Recorded data
────────────────
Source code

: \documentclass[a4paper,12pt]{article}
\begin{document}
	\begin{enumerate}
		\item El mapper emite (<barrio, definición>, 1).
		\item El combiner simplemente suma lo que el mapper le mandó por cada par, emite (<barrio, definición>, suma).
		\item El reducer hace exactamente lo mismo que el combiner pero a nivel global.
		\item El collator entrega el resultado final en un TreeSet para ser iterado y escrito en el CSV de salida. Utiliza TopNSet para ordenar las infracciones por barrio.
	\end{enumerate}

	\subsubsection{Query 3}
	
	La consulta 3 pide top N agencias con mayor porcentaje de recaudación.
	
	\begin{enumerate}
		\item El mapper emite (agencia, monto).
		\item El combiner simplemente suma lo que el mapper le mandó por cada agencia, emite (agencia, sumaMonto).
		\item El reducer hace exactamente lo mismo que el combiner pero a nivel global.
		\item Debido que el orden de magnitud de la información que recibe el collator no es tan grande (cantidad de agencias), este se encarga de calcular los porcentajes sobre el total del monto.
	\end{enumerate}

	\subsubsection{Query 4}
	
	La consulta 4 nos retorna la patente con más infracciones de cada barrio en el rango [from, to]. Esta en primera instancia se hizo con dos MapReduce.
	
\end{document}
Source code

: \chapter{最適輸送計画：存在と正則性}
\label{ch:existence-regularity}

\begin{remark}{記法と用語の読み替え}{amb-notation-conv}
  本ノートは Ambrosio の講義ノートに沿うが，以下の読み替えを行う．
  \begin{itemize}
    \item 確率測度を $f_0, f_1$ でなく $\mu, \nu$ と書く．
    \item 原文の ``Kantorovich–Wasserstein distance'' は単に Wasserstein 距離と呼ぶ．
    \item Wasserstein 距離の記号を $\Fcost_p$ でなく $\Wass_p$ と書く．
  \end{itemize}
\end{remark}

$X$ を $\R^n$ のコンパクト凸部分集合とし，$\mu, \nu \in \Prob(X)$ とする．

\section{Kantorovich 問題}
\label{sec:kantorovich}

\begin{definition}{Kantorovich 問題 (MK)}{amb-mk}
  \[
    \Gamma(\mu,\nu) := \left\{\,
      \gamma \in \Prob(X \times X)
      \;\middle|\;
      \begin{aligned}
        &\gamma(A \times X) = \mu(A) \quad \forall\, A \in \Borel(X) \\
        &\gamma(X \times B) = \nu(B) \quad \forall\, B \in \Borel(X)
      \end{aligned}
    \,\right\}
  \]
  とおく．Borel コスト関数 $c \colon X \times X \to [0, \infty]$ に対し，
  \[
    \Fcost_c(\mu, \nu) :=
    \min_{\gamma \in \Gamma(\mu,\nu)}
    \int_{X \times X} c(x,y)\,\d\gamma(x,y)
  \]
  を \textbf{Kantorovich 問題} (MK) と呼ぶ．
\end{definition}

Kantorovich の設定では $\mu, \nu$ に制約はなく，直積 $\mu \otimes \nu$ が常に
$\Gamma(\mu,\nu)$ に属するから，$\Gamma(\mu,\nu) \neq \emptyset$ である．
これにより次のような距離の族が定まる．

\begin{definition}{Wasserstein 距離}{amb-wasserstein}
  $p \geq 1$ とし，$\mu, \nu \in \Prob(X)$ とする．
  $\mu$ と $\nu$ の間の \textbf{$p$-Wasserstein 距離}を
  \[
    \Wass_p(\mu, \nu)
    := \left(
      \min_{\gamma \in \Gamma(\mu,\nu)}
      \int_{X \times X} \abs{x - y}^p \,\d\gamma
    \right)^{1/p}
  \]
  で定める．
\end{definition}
────────────────
▸ **What to do**
Nothing in the entries should be left out; please reproduce them all exactly.

▸ **Result of the exercise**
Source code

: \documentclass[a4paper,12pt]{article}
\begin{document}
	\begin{enumerate}
		\item El mapper emite (<barrio, definición>, 1).
		\item El combiner simplemente suma lo que el mapper le mandó por cada par, emite (<barrio, definición>, suma).
		\item El reducer hace exactamente lo mismo que el combiner pero a nivel global.
		\item El collator entrega el resultado final en un TreeSet para ser iterado y escrito en el CSV de salida. Utiliza TopNSet para ordenar las infracciones por barrio.
	\end{enumerate}

	\subsubsection{Query 3}
	
	La consulta 3 pide top N agencias con mayor porcentaje de recaudación.
	
	\begin{enumerate}
		\item El mapper emite (agencia, monto).
		\item El combiner simplemente suma lo que el mapper le mandó por cada agencia, emite (agencia, sumaMonto).
		\item El reducer hace exactamente lo mismo que el combiner pero a nivel global.
		\item Debido que el orden de magnitud de la información que recibe el collator no es tan grande (cantidad de agencias), este se encarga de calcular los porcentajes sobre el total del monto.
	\end{enumerate}

	\subsubsection{Query 4}
	
	La consulta 4 nos retorna la patente con más infracciones de cada barrio en el rango [from, to]. Esta en primera instancia se hizo con dos MapReduce.
	
\end{document}
Source code

: \chapter{最適輸送計画：存在と正則性}
\label{ch:existence-regularity}

\begin{remark}{記法と用語の読み替え}{amb-notation-conv}
  本ノートは Ambrosio の講義ノートに沿うが，以下の読み替えを行う．
  \begin{itemize}
    \item 確率測度を $f_0, f_1$ でなく $\mu, \nu$ と書く．
    \item 原文の ``Kantorovich–Wasserstein distance'' は単に Wasserstein 距離と呼ぶ．
    \item Wasserstein 距離の記号を $\Fcost_p$ でなく $\Wass_p$ と書く．
  \end{itemize}
\end{remark}

$X$ を $\R^n$ のコンパクト凸部分集合とし，$\mu, \nu \in \Prob(X)$ とする．

\section{Kantorovich 問題}
\label{sec:kantorovich}

\begin{definition}{Kantorovich 問題 (MK)}{amb-mk}
  \[
    \Gamma(\mu,\nu) := \left\{\,
      \gamma \in \Prob(X \times X)
      \;\middle|\;
      \begin{aligned}
        &\gamma(A \times X) = \mu(A) \quad \forall\, A \in \Borel(X) \\
        &\gamma(X \times B) = \nu(B) \quad \forall\, B \in \Borel(X)
      \end{aligned}
    \,\right\}
  \]
  とおく．Borel コスト関数 $c \colon X \times X \to [0, \infty]$ に対し，
  \[
    \Fcost_c(\mu, \nu) :=
    \min_{\gamma \in \Gamma(\mu,\nu)}
    \int_{X \times X} c(x,y)\,\d\gamma(x,y)
  \]
  を \textbf{Kantorovich 問題} (MK) と呼ぶ．
\end{definition}

Kantorovich の設定では $\mu, \nu$ に制約はなく，直積 $\mu \otimes \nu$ が常に
$\Gamma(\mu,\nu)$ に属するから，$\Gamma(\mu,\nu) \neq \emptyset$ である．
これにより次のような距離の族が定まる．

\begin{definition}{Wasserstein 距離}{amb-wasserstein}
  $p \geq 1$ とし，$\mu, \nu \in \Prob(X)$ とする．
  $\mu$ と $\nu$ の間の \textbf{$p$-Wasserstein 距離}を
  \[
    \Wass_p(\mu, \nu)
    := \left(
      \min_{\gamma \in \Gamma(\mu,\nu)}
      \int_{X \times X} \abs{x - y}^p \,\d\gamma
    \right)^{1/p}
  \]
  で定める．
\end{definition}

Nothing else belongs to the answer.